映画100本!? バカなの? 若さなの?

大学時代の友人、通称「たなぴょん」と始めた無謀なチャレンジ、それが「年間100本映画観るぞ計画」。いや、今思えばね、なんでそんな目標を立てたのか、ほんと謎。若さゆえの暴走? それともただの暇人だったのか? いずれにしても、平日はフルタイムで働いてた我々にとって、週末は休息の時間であるべきなのに、なぜか映画館に通い詰めるという謎の行動を選択していたのである。
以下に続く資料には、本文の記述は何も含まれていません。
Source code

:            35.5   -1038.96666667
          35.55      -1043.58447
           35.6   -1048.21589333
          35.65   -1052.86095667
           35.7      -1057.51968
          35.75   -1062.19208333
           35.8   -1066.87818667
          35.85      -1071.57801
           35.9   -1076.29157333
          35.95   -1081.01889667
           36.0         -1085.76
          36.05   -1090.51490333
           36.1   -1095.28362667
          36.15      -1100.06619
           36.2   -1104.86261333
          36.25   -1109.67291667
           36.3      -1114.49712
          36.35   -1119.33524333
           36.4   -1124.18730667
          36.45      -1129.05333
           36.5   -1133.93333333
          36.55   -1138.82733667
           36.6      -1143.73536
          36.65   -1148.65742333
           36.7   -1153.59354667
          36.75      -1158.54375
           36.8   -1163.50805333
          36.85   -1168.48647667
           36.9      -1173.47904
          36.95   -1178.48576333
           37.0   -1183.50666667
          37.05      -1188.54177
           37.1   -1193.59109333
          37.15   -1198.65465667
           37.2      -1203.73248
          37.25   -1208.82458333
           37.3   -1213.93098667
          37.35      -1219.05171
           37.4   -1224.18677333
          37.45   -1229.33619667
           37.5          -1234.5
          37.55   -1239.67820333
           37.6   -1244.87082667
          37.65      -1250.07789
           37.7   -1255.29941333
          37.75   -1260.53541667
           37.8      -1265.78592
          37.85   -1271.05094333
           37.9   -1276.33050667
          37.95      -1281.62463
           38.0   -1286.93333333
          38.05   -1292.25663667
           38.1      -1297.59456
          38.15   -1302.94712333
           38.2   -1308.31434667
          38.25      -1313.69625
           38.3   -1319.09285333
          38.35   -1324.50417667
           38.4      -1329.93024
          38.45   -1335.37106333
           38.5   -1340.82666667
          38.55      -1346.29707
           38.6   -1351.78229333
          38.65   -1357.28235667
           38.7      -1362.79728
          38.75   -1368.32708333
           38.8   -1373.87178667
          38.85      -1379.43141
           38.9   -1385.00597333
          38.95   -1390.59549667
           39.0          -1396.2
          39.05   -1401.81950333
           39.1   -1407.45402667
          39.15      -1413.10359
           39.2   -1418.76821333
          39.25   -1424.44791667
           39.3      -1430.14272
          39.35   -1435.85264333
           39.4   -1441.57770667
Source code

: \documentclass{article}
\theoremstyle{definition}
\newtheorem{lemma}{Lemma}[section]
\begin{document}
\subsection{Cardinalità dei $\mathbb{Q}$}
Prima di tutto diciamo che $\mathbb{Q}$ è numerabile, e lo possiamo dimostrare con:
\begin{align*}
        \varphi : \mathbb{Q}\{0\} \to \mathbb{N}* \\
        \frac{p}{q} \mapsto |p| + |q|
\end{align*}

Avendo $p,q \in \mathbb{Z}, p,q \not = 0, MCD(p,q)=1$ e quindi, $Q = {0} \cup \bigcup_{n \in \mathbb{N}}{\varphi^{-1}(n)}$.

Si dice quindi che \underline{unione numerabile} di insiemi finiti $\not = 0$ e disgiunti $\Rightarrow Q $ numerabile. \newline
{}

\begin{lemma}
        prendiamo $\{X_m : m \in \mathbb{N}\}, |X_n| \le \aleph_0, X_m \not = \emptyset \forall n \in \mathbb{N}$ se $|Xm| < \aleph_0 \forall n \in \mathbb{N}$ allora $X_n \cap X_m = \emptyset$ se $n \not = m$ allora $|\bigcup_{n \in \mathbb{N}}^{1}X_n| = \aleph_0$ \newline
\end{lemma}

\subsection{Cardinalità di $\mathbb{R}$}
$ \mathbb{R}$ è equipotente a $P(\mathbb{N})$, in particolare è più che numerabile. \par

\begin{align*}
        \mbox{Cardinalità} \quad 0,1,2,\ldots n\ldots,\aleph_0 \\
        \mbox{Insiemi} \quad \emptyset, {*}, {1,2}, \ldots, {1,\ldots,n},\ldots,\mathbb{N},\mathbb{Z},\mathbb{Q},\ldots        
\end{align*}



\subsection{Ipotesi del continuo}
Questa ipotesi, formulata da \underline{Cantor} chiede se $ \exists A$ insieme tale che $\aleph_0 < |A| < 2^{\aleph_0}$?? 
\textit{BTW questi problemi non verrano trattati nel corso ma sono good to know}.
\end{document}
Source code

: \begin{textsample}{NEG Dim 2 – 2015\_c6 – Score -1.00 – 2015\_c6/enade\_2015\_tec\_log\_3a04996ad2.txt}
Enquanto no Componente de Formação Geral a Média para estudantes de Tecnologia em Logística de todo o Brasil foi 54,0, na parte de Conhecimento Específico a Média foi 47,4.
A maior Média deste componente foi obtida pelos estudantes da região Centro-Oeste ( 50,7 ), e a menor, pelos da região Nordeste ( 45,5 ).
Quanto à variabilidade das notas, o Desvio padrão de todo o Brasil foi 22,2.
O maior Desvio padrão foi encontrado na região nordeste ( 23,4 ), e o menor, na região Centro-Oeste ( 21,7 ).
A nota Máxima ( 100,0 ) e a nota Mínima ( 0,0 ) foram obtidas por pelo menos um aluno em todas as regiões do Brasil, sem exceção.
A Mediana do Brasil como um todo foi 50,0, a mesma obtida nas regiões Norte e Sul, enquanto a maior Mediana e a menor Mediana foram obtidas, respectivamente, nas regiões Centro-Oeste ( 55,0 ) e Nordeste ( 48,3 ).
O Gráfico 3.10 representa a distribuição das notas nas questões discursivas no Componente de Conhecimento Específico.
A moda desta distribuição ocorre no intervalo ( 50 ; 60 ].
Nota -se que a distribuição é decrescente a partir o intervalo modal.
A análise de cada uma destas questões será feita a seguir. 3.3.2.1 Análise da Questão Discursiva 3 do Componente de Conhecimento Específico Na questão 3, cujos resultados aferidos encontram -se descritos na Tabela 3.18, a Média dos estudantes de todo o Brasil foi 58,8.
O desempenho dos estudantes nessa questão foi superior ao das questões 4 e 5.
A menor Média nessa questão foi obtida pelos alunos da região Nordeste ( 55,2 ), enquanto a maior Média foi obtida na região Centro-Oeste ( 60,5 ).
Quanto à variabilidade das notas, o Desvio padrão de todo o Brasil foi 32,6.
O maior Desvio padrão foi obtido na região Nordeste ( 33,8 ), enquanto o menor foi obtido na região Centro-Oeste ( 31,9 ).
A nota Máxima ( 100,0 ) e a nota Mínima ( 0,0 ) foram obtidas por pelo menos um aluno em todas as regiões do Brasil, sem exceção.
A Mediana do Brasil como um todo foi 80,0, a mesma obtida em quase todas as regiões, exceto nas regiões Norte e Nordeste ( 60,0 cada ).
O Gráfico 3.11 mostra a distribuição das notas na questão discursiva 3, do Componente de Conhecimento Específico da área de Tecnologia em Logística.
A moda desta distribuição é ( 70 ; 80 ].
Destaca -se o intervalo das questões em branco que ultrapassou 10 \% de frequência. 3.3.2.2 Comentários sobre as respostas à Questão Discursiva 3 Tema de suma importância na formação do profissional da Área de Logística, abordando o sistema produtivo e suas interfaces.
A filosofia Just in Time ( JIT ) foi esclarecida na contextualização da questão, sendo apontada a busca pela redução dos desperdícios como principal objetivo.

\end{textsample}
計画の初期段階で気づいた。「あれ、これシンプルに計算しても週末2本ずつ観て96本しかいかなくない?」←はい、その通り。誰もツッコまなかったのか、あるいは気づいていながら黙殺したのか。いずれにしても、目標はスタート地点から破綻していた。でも若いって怖い。「まあ、やるだけやろう!」と謎のやる気に満ちてた私たち。

週末の自由時間は映画漬け。モーニングショーからレイトショーまで、映画館の椅子とほぼ同化していた記憶すらある。月曜日の朝、早出して職場に行くと、教頭先生が「週末何の映画観たの?」と興味津々で聞いてくる始末。いやいや、何その圧?って思いつつも、「えっと、〇〇と△△です」と答え、なんとなく自己満足に浸っていた私。教頭先生、ありがとうございます←どこかで聞いてるかもしれないので念のため。

とはいえ、毎週2本の映画ってなかなかヘビー。仕事で疲れている上に、映画代も馬鹿にならない。今よりちょっと安いとはいえ、月1万円くらいの出費は痛かった。でもパンフレットも買っちゃうし、ドリンクも欲しい。ええ、お金なんて出せばいいのです←若い頃特有の思考。

無謀な計画と、それを楽しむ若さが混ざり合ったあの頃。振り返れば笑い話だけど、当時は結構ガチでやってたんだよなあ。

12月なのに汗だく!ポップコーンと私の戦い

1999年、あの日私は「たなぴょん」と映画館に向かって全力疾走していた。観る映画は、当時めちゃくちゃ話題になっていた『ブレアウィッチプロジェクト』。でもね、朝寝坊したんだよね、私たち。お互い別々の家で寝坊したのに奇跡的なシンクロ。12月の北海道だというのに、ダッシュしたせいで汗だくだった。しかも、「モーニングショーで観る!」というケチ根性が仇となり、余裕ゼロの状況で会場へ突入。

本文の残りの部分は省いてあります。